Your goal ::
From the listing that follows, report the number of lines with the word "LyonVision" in them, and no other output.

Records for processing: Begin

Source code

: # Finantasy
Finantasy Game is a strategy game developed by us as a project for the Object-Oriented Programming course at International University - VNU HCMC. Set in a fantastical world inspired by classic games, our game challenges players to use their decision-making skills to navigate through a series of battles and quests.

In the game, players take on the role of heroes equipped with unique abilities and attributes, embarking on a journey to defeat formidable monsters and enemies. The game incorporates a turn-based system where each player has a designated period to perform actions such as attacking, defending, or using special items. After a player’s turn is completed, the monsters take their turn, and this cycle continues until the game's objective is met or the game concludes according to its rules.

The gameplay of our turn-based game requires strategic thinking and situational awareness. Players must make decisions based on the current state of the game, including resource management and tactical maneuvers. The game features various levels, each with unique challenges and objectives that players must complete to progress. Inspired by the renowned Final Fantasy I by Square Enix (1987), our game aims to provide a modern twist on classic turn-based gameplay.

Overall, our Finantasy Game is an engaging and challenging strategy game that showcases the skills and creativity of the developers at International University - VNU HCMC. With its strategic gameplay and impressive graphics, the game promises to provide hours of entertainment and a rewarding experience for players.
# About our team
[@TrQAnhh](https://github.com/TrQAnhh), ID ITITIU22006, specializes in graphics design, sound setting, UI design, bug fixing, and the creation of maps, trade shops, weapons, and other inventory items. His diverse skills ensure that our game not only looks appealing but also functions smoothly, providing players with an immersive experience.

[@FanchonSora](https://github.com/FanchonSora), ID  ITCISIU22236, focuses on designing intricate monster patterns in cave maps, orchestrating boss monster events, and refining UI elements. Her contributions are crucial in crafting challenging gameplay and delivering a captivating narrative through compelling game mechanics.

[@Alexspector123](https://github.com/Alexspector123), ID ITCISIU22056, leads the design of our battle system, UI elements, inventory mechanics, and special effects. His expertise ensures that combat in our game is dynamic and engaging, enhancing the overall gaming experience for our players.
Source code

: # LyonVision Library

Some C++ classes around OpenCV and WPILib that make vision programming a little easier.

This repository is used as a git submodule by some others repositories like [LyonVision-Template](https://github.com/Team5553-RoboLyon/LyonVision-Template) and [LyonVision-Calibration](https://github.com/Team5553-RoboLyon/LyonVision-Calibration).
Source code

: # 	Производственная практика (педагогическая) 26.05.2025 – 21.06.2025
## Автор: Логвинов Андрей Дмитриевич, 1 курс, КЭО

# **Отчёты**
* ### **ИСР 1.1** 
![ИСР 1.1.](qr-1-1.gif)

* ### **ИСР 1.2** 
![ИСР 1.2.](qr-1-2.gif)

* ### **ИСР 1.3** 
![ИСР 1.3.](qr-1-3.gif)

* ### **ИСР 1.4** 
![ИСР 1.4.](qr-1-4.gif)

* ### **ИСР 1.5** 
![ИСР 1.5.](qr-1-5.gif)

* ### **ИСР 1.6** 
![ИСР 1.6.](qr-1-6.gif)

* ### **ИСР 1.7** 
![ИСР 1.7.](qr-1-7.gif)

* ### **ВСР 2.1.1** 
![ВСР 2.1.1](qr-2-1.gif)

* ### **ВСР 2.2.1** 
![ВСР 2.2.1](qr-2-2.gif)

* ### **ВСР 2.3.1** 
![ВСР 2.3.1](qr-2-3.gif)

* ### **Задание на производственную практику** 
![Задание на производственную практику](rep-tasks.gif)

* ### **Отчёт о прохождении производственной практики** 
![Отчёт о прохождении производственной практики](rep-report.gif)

Records for processing: End

Exercise answer ::
2